Top of Available data
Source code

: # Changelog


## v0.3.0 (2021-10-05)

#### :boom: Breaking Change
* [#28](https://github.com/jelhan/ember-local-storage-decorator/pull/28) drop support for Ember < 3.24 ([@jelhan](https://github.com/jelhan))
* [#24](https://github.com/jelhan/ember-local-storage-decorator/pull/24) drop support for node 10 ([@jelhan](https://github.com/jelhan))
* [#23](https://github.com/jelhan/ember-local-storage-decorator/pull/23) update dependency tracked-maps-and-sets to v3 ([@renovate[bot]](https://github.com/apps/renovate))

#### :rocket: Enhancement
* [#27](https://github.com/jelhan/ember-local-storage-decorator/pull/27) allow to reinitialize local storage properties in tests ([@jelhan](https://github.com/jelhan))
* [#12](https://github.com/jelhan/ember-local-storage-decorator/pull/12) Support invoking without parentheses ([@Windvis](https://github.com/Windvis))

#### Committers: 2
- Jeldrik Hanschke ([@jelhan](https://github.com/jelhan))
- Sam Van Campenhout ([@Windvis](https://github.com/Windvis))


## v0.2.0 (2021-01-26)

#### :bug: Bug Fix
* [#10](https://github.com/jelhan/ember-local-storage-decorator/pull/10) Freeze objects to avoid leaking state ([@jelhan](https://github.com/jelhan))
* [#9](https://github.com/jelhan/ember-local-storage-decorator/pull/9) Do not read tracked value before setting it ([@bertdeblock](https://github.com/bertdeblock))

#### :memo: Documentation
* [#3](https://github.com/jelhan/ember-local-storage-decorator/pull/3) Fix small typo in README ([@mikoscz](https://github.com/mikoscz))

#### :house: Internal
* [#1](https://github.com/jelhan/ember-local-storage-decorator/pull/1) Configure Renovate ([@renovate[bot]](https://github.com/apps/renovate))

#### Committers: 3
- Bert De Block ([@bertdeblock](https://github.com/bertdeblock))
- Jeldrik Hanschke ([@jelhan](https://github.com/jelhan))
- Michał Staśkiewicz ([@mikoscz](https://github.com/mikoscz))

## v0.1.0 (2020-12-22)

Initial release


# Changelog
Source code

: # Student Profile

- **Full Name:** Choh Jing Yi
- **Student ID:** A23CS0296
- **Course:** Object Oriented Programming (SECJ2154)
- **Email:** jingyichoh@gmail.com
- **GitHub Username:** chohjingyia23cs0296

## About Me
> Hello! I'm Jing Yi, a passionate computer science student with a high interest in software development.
Bottom of Available data
Top of Available data
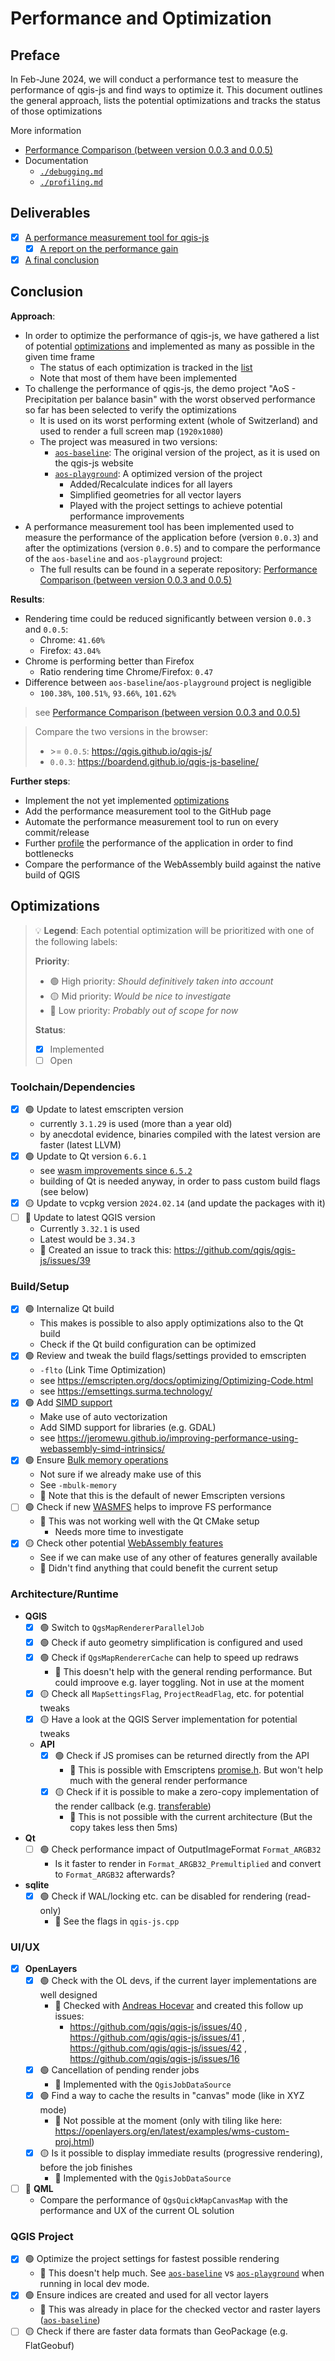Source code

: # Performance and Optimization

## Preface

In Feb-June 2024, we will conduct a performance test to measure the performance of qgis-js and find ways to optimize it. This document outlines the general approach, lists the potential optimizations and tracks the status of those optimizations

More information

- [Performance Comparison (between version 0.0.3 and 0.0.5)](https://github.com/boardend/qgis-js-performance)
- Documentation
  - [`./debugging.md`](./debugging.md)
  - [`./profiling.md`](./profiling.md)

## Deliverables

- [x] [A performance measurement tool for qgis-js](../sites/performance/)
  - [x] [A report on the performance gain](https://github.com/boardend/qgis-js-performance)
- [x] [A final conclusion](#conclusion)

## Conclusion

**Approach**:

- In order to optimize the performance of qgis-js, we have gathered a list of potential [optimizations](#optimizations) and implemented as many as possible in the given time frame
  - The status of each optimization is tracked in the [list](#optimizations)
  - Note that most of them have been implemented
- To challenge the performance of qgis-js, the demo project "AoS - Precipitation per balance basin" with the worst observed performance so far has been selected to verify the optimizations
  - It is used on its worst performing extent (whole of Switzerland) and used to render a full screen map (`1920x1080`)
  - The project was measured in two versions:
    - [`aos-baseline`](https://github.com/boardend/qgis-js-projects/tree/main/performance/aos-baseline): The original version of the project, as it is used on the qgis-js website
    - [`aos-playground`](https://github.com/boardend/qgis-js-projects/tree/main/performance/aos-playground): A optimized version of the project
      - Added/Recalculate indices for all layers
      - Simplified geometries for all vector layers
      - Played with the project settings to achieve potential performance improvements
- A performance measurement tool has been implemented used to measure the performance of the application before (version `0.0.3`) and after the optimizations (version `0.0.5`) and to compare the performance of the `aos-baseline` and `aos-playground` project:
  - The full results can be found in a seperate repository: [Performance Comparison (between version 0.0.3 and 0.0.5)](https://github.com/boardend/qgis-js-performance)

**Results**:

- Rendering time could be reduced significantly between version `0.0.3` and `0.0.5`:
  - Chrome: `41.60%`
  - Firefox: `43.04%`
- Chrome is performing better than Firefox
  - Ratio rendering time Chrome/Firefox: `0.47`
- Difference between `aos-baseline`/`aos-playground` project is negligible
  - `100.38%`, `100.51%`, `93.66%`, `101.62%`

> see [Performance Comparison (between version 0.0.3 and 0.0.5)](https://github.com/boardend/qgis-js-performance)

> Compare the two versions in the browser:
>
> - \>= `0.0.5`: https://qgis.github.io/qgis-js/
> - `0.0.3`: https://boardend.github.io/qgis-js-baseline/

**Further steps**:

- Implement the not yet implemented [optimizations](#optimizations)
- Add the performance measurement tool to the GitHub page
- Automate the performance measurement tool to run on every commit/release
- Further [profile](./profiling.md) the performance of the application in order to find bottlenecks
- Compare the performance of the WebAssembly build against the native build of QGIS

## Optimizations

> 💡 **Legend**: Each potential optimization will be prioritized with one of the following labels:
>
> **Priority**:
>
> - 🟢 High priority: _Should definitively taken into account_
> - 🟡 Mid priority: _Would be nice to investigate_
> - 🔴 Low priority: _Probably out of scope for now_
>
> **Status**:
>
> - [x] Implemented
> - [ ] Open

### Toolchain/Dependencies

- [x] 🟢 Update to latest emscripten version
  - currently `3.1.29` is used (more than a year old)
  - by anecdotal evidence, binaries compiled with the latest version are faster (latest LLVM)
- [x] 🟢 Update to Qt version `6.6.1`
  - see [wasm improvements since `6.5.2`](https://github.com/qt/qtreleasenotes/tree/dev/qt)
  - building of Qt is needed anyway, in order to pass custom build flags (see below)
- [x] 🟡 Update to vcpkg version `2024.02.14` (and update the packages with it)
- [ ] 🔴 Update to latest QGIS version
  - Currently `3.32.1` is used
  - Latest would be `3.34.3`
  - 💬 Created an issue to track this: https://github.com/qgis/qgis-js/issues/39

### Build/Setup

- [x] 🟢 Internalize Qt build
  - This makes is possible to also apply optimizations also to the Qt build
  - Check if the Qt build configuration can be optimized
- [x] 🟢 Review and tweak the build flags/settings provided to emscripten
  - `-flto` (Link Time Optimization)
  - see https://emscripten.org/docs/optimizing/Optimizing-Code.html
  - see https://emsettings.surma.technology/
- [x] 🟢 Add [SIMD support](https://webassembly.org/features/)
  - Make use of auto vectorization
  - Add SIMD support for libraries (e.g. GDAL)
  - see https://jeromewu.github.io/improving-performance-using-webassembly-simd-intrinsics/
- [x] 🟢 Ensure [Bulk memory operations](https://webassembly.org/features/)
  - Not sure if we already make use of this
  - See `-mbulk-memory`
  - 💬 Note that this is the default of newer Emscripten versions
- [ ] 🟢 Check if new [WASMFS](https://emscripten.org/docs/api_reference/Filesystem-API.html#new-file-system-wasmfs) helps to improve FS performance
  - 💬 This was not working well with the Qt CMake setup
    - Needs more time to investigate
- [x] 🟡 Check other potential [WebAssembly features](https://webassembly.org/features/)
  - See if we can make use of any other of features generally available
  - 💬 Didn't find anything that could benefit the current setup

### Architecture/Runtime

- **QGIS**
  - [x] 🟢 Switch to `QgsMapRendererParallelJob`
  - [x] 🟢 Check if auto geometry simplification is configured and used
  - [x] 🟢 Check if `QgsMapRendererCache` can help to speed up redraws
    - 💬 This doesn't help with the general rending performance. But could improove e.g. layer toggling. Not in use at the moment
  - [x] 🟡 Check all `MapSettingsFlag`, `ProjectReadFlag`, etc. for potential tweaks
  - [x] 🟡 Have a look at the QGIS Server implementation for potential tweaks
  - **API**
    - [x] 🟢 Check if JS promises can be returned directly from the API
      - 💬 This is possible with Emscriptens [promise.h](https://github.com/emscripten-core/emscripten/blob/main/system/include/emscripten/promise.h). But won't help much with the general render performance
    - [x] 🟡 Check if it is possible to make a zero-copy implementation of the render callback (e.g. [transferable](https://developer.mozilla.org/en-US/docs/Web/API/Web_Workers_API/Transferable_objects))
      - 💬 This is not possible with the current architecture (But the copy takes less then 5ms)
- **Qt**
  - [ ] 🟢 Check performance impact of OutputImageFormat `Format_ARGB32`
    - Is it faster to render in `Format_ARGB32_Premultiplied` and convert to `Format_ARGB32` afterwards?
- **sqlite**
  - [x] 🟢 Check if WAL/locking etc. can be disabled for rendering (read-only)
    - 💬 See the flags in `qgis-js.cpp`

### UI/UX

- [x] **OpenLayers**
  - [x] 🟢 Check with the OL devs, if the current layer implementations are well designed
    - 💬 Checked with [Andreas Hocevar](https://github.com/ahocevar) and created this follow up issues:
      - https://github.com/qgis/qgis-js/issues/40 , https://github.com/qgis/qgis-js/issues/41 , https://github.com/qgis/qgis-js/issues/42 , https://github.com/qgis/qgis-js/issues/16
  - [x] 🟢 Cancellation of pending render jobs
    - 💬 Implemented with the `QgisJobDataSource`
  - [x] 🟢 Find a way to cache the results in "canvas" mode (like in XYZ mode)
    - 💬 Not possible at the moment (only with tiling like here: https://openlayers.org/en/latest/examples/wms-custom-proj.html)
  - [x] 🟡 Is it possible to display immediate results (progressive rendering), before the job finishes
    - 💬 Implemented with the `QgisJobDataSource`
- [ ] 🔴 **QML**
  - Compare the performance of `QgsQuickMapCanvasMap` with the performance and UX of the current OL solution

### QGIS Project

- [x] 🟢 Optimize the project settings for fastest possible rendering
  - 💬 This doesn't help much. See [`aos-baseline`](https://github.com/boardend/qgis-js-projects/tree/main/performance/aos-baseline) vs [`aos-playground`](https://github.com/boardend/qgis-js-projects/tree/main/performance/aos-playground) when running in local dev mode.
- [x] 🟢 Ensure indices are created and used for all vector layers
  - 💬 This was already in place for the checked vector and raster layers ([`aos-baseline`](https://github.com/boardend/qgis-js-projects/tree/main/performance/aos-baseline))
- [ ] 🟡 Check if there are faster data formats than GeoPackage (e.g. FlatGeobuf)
Bottom of Available data
Top of Available data
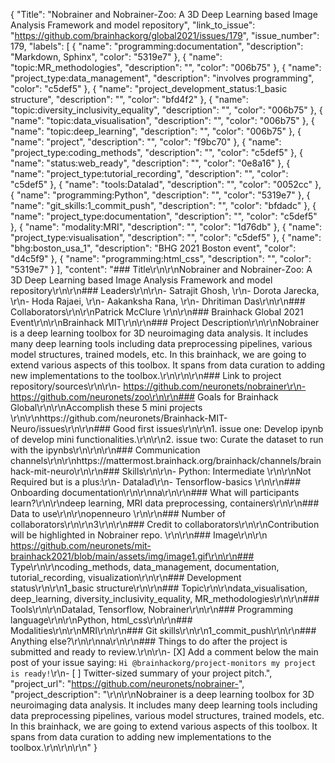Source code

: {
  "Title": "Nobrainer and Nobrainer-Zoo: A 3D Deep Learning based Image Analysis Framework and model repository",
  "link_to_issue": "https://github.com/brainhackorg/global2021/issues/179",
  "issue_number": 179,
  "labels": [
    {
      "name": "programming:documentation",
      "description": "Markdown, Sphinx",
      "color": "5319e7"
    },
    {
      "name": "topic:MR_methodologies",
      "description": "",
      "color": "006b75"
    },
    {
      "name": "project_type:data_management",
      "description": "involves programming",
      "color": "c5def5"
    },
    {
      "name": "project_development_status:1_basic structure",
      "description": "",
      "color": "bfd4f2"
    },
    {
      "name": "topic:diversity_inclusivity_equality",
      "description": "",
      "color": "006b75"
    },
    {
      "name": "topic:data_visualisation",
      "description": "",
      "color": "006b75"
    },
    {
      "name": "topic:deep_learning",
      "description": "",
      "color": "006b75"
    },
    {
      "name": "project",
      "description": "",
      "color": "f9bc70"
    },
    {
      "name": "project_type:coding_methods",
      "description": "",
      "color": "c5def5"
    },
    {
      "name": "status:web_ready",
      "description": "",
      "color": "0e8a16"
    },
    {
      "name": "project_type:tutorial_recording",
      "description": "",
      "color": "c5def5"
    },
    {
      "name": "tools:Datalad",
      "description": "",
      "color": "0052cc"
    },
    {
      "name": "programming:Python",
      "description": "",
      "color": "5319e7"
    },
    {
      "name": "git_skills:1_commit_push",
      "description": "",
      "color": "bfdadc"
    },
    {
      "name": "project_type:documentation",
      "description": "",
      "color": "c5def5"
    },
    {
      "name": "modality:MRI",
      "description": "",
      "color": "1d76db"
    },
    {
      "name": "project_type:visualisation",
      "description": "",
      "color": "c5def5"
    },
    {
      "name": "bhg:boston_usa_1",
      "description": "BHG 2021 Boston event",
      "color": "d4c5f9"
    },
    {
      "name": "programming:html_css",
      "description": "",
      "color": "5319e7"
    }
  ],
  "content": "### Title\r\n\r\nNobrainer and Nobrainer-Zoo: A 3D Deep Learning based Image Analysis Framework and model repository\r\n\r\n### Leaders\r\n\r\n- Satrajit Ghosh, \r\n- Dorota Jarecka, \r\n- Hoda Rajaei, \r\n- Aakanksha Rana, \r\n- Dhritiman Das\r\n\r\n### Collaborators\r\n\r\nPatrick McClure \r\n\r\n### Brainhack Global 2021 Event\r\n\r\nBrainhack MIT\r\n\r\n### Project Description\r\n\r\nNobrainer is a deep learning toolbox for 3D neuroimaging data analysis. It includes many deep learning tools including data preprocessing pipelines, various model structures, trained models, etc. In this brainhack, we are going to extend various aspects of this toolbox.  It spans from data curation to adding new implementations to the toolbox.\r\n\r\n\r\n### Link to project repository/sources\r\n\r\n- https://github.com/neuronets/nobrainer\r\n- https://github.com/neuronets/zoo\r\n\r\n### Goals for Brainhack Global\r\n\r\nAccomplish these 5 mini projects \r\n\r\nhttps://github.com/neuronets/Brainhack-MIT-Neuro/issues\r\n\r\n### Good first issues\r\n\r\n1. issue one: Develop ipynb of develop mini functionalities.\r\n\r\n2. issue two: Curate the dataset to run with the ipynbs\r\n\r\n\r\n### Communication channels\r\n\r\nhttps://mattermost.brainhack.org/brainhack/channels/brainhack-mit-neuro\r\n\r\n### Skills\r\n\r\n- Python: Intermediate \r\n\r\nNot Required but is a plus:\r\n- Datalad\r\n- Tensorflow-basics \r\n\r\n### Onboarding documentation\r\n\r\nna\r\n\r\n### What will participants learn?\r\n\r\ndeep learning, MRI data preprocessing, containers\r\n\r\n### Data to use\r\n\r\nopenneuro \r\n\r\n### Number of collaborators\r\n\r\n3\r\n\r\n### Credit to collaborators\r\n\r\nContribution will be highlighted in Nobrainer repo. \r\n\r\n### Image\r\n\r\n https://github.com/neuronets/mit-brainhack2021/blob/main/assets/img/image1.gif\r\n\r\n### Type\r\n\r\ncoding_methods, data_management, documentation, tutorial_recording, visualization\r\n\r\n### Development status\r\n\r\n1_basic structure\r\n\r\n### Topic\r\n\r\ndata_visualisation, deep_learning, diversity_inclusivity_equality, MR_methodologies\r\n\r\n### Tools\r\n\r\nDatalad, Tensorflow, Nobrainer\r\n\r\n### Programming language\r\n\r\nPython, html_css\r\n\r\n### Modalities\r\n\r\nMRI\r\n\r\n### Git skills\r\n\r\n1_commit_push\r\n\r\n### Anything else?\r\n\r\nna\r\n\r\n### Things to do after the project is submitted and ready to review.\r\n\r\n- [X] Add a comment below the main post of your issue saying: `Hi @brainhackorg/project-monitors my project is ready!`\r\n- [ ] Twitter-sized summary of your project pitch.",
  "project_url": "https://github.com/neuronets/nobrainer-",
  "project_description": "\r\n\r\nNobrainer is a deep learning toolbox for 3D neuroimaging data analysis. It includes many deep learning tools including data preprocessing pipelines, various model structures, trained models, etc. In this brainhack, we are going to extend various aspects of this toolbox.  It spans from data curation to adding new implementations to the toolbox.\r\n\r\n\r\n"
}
Bottom of Available data
- [The problem]: From the entries above, select each line containing the string "Windvis".

- [Task response]:
* [#12](https://github.com/jelhan/ember-local-storage-decorator/pull/12) Support invoking without parentheses ([@Windvis](https://github.com/Windvis))
- Sam Van Campenhout ([@Windvis](https://github.com/Windvis))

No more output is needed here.